How a Co‑Owner Can Get Money Instead of Physical Property — Hawaii

Quick answer

If you co‑own real property in Hawaii and you want money instead of a physical portion of the property, you generally must either reach an agreement with the other owner(s) for a buyout or ask a court to order a partition by sale. Courts typically prefer an agreement, but if owners cannot agree, a partition action can force sale of the property and distribution of net proceeds according to each owner’s share.

Detailed answer — how the process works in Hawaii

Start with the basics: co‑ownership can take different forms (for example, tenancy in common or joint tenancy). Each co‑owner has a right to their share of the property’s value. If you prefer cash instead of a portion of the land or building, there are two main routes:

  1. Private buyout or negotiated sale

    Best first step: try to agree with the other owner(s). A buyout means one co‑owner pays the others an agreed amount in return for their interests. Negotiation or mediation can produce a faster, cheaper result than court. If an agreement is reached, document it in writing and record any deed required to transfer title.

  2. Court-ordered partition (including partition by sale)

    If negotiations fail, a co‑owner may file a partition action in the appropriate Hawaii court to divide the property. The court has two typical remedies:

    • Partition in kind: the court divides the physical property among owners when practical (rare for urban parcels or single structures).
    • Partition by sale: the court orders the property sold (public auction or private sale) and divides the net proceeds among owners according to their ownership shares.

    Courts often order sale when physical division would be impractical, would significantly reduce value, or would prejudice any owner. If you want cash rather than a portion of the land, you can ask the court for partition by sale or seek a judicially supervised buyout where one owner deposits the fair cash value and receives title.

What the court considers

The court will consider whether a physical division is feasible and equitable. If a sale is ordered, the sale proceeds are distributed after paying liens, mortgages, taxes, court costs, sale costs, and any adjustments (for example, if an owner paid improvements or spent money in support of the property, the court may order credits or reimbursements before splitting the balance).

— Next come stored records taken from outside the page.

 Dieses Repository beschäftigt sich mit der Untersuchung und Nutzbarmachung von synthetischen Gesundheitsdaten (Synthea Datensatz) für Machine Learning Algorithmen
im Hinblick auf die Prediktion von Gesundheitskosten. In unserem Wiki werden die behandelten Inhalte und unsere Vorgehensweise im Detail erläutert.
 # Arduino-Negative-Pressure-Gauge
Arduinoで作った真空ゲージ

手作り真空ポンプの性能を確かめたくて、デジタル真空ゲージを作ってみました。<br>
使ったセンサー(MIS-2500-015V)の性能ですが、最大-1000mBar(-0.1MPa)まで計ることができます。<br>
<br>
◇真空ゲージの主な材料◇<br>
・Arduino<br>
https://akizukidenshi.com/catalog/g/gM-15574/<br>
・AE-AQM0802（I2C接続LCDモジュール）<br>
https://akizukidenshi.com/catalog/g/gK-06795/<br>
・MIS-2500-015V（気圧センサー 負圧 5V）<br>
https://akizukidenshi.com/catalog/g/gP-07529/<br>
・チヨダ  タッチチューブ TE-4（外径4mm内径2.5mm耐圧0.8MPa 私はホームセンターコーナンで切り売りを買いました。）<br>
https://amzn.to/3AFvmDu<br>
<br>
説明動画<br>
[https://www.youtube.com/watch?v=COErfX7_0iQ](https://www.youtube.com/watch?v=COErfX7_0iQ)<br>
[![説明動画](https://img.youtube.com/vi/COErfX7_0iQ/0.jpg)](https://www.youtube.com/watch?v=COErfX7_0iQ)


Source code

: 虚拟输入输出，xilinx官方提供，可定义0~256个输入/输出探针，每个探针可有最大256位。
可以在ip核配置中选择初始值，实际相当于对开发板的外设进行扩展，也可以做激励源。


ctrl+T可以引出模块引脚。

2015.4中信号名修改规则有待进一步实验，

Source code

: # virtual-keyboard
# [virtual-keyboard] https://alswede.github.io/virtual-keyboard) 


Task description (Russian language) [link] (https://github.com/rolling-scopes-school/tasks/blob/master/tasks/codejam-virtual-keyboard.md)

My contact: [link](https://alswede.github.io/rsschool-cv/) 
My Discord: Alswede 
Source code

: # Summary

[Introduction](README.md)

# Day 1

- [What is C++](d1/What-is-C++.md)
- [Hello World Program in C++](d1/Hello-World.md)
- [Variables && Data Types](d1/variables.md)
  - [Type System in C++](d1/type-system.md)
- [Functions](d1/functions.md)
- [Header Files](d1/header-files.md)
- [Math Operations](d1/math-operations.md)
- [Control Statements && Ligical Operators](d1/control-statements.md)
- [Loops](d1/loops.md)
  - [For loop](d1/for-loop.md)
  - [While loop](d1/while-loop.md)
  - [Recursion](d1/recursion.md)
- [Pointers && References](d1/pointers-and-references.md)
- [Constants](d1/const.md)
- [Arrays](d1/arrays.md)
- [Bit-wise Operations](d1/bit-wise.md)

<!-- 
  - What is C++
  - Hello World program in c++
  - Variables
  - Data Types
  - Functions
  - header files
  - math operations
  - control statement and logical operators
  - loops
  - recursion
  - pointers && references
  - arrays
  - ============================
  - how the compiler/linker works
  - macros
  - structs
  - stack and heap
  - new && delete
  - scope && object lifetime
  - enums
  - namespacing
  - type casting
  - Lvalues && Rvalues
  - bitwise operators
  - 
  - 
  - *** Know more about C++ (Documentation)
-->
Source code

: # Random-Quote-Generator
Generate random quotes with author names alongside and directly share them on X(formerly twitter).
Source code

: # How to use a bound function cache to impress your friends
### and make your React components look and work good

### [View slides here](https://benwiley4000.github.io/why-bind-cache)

How proceeds are calculated and divided

Net proceeds normally follow ownership shares (each owner’s fractional interest). Deductions before distribution commonly include:

  • Outstanding mortgages or liens that attach to the property
  • Real estate taxes and unpaid assessments
  • Costs of sale (broker commissions, advertising, auction fees)
  • Appraisal and court fees
  • Credits for improvements or contributions by particular co‑owners (when proven)

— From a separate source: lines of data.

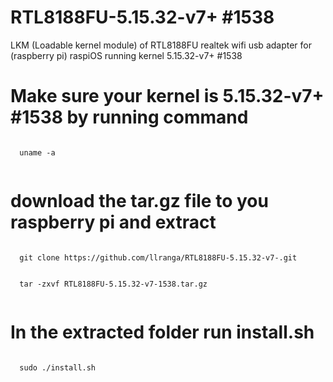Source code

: # RTL8188FU-5.15.32-v7+ #1538
LKM (Loadable kernel module) of RTL8188FU realtek wifi usb adapter for (raspberry pi) raspiOS running kernel 5.15.32-v7+ #1538 
# Make sure your kernel is 5.15.32-v7+ #1538 by running command
  <code>
  uname -a
  </code>

# download the tar.gz file to you raspberry pi and extract 

  <code>
  git clone https://github.com/llranga/RTL8188FU-5.15.32-v7-.git
  </code>
  <br>
  <code>
  tar -zxvf RTL8188FU-5.15.32-v7-1538.tar.gz
  </code>
  
# In the extracted folder run install.sh
  <code>
  sudo ./install.sh
  </code>
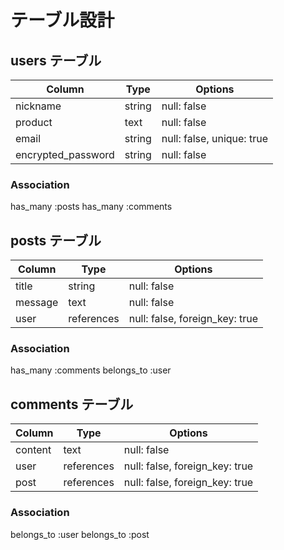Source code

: # テーブル設計

## users テーブル

| Column             | Type   | Options                   |
| ------------------ | ------ | ------------------------- |
| nickname           | string | null: false               |
| product            | text   | null: false               |
| email              | string | null: false, unique: true |
| encrypted_password | string | null: false               |  

### Association

  has_many :posts
  has_many :comments

## posts テーブル

| Column  | Type       | Options                        |
| ------- | ---------- | ------------------------------ |
| title   | string     | null: false                    |
| message | text       | null: false                    |
| user    | references | null: false, foreign_key: true |

### Association
  
  has_many :comments
  belongs_to :user

## comments テーブル

| Column  | Type       | Options                        |    
| ------- | ---------- | ------------------------------ |
| content | text       | null: false                    |
| user    | references | null: false, foreign_key: true |       
| post    | references | null: false, foreign_key: true |

### Association

  belongs_to :user
  belongs_to :post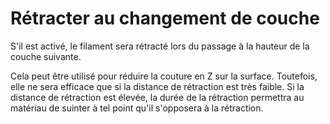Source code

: Rétracter au changement de couche
===

S'il est activé, le filament sera rétracté lors du passage à la hauteur de la couche suivante.

Cela peut être utilisé pour réduire la couture en Z sur la surface. Toutefois, elle ne sera efficace que si la distance de rétraction est très faible. Si la distance de rétraction est élevée, la durée de la rétraction permettra au matériau de suinter à tel point qu'il s'opposera à la rétraction.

Practical steps a co‑owner should take

  1. Gather proof of ownership: deeds, title report, or chain of title.
  2. Get a current appraisal to know fair market value and support any buyout offer or partition valuation.
  3. Try negotiation or mediation before filing suit — it saves time and money.
  4. If filing a partition action, hire a real estate attorney familiar with Hawaii procedure to draft and file the complaint and handle notices, appraisals, and sale procedures.
  5. Be prepared to pay court costs and possibly bond or deposits required by the court while litigation proceeds.

Where to find the law

Hawaii’s statutes and court rules govern property and civil actions. To read the statutes yourself, see the Hawaii State Legislature’s statutes website: https://www.capitol.hawaii.gov. For specific local rules and forms, check the Hawaii State Judiciary website.

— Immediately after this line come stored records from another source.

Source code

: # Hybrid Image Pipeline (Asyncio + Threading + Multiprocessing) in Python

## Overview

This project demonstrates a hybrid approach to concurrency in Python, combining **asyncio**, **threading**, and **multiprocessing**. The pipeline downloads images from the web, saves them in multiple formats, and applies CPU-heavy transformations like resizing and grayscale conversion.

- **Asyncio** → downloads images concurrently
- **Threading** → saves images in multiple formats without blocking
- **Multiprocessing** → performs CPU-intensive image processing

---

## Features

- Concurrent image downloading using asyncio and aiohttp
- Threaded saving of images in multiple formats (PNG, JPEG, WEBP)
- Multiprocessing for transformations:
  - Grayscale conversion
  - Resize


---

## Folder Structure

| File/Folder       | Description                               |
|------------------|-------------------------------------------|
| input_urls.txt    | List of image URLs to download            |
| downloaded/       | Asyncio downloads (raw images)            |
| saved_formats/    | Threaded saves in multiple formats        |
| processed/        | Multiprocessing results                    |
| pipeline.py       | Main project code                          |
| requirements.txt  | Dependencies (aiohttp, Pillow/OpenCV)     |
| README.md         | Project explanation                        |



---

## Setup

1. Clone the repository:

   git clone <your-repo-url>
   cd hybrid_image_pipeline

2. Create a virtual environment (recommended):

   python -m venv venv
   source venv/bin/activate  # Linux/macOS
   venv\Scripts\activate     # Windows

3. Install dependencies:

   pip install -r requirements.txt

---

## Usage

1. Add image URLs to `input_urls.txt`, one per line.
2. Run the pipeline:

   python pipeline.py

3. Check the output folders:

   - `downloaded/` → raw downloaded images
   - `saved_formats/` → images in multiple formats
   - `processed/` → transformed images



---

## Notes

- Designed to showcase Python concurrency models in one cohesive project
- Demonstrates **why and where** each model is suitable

Common situations and examples

Example 1 — Co‑owner buyout:

Two siblings own a beach lot as tenants in common. One sibling wants to cash out. They agree on a professional appraisal and a buyout price. The buying sibling secures financing, pays the agreed sum, and the selling sibling signs a deed transferring the interest. No court is involved.

Example 2 — Partition by sale after failed negotiation:

Three friends co‑own a leased commercial building. They cannot agree on management. One files a partition action. The court orders a sale because dividing the building would destroy its commercial value. After paying the mortgage and sale costs, the court distributes net proceeds according to each owner’s interest, with adjustments for one owner who paid a large renovation cost.

Helpful Hints

  • Start with negotiation: a voluntary buyout is faster and far less costly than litigation.
  • Obtain a professional appraisal and, if negotiating, consider an independent valuation for fairness.
  • Document any contributions (repairs, mortgage payments, taxes) that you expect to be credited against proceeds.
  • Consider mediation before filing suit; many Hawaii courts encourage or require ADR for property disputes.
  • Check for mortgages or liens early — they reduce net proceeds and can affect who must be joined in a lawsuit.
  • Understand tax consequences: sale proceeds can generate capital gains tax or affect basis; consult a tax professional.
  • Weigh costs: litigation, appraisal, and sale expenses can consume a significant portion of value for lower‑value properties.
  • Hire an attorney experienced in Hawaii real estate and civil procedure if a partition action is likely.

Disclaimer: This article explains general principles under Hawaii law and is for educational purposes only. It is not legal advice. For advice about your specific situation, consult a licensed attorney in Hawaii.

The information on this site is for general informational purposes only, may be outdated, and is not legal advice; do not rely on it without consulting your own attorney.